All of lore.kernel.org
 help / color / mirror / Atom feed
* [PATCH 1/2] lib/gt: Omit illegal instruction on hang injection with gen 8+
@ 2016-06-08 13:07 Mika Kuoppala
  2016-06-08 13:07 ` [PATCH 2/2] igt/gem_reset_stats: Add time constraints on hang detection Mika Kuoppala
                   ` (2 more replies)
  0 siblings, 3 replies; 5+ messages in thread
From: Mika Kuoppala @ 2016-06-08 13:07 UTC (permalink / raw)
  To: intel-gfx

0xffffffff as an illegal command confuses the command execution
on gen9 so that the next BB start will get ignored, causing a runaway
head past the bb end. This delays the hang detection substantially
as hangcheck then observes only a non progressing seqno.
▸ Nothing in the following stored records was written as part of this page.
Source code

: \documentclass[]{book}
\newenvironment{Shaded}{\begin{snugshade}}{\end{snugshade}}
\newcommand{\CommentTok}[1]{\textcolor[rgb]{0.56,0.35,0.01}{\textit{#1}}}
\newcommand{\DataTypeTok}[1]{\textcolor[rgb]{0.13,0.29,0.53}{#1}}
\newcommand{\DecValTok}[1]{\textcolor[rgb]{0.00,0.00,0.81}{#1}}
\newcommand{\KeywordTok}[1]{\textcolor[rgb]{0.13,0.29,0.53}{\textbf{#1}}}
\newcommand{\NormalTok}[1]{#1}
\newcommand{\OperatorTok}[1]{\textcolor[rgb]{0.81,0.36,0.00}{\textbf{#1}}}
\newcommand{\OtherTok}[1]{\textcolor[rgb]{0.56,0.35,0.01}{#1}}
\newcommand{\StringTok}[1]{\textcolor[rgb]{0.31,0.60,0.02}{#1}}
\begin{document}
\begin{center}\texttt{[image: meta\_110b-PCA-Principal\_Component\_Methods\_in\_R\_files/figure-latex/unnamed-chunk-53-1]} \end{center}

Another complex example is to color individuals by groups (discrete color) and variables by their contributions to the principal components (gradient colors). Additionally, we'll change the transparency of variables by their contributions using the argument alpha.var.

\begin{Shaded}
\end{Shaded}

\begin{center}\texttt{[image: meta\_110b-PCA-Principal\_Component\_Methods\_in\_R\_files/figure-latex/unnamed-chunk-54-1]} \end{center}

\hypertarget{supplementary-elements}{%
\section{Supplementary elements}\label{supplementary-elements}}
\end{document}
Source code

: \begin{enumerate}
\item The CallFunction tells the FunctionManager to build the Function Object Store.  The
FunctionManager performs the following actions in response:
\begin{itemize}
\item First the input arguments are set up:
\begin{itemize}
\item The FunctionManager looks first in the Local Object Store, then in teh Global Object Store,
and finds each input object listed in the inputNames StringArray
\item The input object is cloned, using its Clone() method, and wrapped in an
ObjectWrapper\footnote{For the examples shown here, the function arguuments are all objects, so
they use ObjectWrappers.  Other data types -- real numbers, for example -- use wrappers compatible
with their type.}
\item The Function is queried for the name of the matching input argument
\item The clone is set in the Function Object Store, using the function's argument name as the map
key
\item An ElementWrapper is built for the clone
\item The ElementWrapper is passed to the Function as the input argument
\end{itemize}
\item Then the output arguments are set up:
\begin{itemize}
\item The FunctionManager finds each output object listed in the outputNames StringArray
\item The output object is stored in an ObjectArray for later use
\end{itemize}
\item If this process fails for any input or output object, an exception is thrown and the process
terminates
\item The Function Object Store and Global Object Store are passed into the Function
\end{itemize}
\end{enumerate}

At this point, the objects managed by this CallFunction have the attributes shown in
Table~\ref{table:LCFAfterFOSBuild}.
Omit the bad instruction on gen8+ and rely on the chained batch
loop to cause a deterministic hang. Make the chained bb start
to jump straight into bb start, omitting the MI_NOOP or the bad
instruction on subsequent passes. This makes the acthd sampling
to hit more reliably to the same value, as the loop is smaller,
making the head appear to be 'more stuck'.
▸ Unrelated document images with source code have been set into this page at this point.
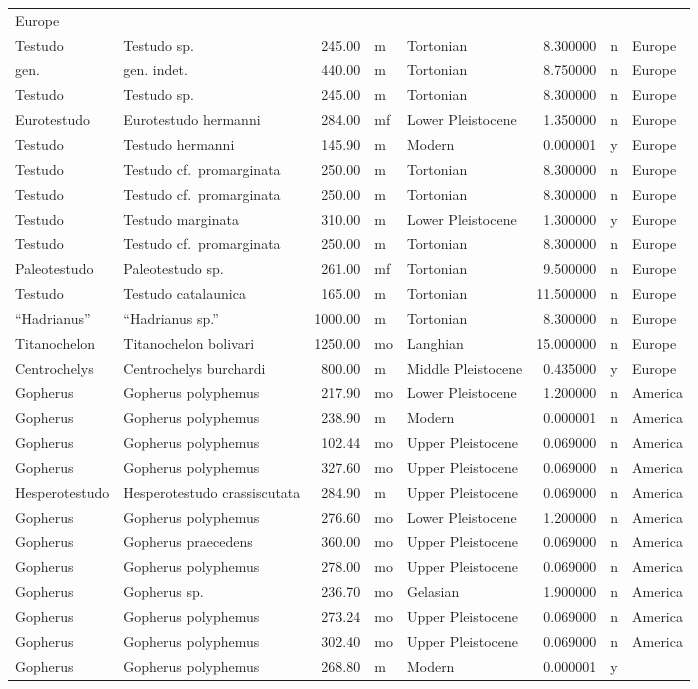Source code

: \begin{landscape}
\begin{longtable}[]{@{}llrllrll@{}}
	Europe\tabularnewline
	Testudo & Testudo sp. & 245.00 & m & Tortonian & 8.300000 & n &
	Europe\tabularnewline
	gen. & gen. indet. & 440.00 & m & Tortonian & 8.750000 & n &
	Europe\tabularnewline
	Testudo & Testudo sp. & 245.00 & m & Tortonian & 8.300000 & n &
	Europe\tabularnewline
	Eurotestudo & Eurotestudo hermanni & 284.00 & mf & Lower Pleistocene &
	1.350000 & n & Europe\tabularnewline
	Testudo & Testudo hermanni & 145.90 & m & Modern & 0.000001 & y &
	Europe\tabularnewline
	Testudo & Testudo cf.~promarginata & 250.00 & m & Tortonian & 8.300000 &
	n & Europe\tabularnewline
	Testudo & Testudo cf.~promarginata & 250.00 & m & Tortonian & 8.300000 &
	n & Europe\tabularnewline
	Testudo & Testudo marginata & 310.00 & m & Lower Pleistocene & 1.300000
	& y & Europe\tabularnewline
	Testudo & Testudo cf.~promarginata & 250.00 & m & Tortonian & 8.300000 &
	n & Europe\tabularnewline
	Paleotestudo & Paleotestudo sp. & 261.00 & mf & Tortonian & 9.500000 & n
	& Europe\tabularnewline
	Testudo & Testudo catalaunica & 165.00 & m & Tortonian & 11.500000 & n &
	Europe\tabularnewline
	``Hadrianus'' & ``Hadrianus sp.'' & 1000.00 & m & Tortonian & 8.300000 &
	n & Europe\tabularnewline
	Titanochelon & Titanochelon bolivari & 1250.00 & mo & Langhian &
	15.000000 & n & Europe\tabularnewline
	Centrochelys & Centrochelys burchardi & 800.00 & m & Middle Pleistocene
	& 0.435000 & y & Europe\tabularnewline
	Gopherus & Gopherus polyphemus & 217.90 & mo & Lower Pleistocene &
	1.200000 & n & America\tabularnewline
	Gopherus & Gopherus polyphemus & 238.90 & m & Modern & 0.000001 & n &
	America\tabularnewline
	Gopherus & Gopherus polyphemus & 102.44 & mo & Upper Pleistocene &
	0.069000 & n & America\tabularnewline
	Gopherus & Gopherus polyphemus & 327.60 & mo & Upper Pleistocene &
	0.069000 & n & America\tabularnewline
	Hesperotestudo & Hesperotestudo crassiscutata & 284.90 & m & Upper
	Pleistocene & 0.069000 & n & America\tabularnewline
	Gopherus & Gopherus polyphemus & 276.60 & mo & Lower Pleistocene &
	1.200000 & n & America\tabularnewline
	Gopherus & Gopherus praecedens & 360.00 & mo & Upper Pleistocene &
	0.069000 & n & America\tabularnewline
	Gopherus & Gopherus polyphemus & 278.00 & mo & Upper Pleistocene &
	0.069000 & n & America\tabularnewline
	Gopherus & Gopherus sp. & 236.70 & mo & Gelasian & 1.900000 & n &
	America\tabularnewline
	Gopherus & Gopherus polyphemus & 273.24 & mo & Upper Pleistocene &
	0.069000 & n & America\tabularnewline
	Gopherus & Gopherus polyphemus & 302.40 & mo & Upper Pleistocene &
	0.069000 & n & America\tabularnewline
	Gopherus & Gopherus polyphemus & 268.80 & m & Modern & 0.000001 & y &

\end{longtable}
\end{landscape}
References: https://bugs.freedesktop.org/show_bug.cgi?id=92715
Cc: Chris Wilson <chris@chris-wilson.co.uk>
Signed-off-by: Mika Kuoppala <mika.kuoppala@intel.com>
---
 lib/igt_gt.c | 10 ++++++++--
 1 file changed, 8 insertions(+), 2 deletions(-)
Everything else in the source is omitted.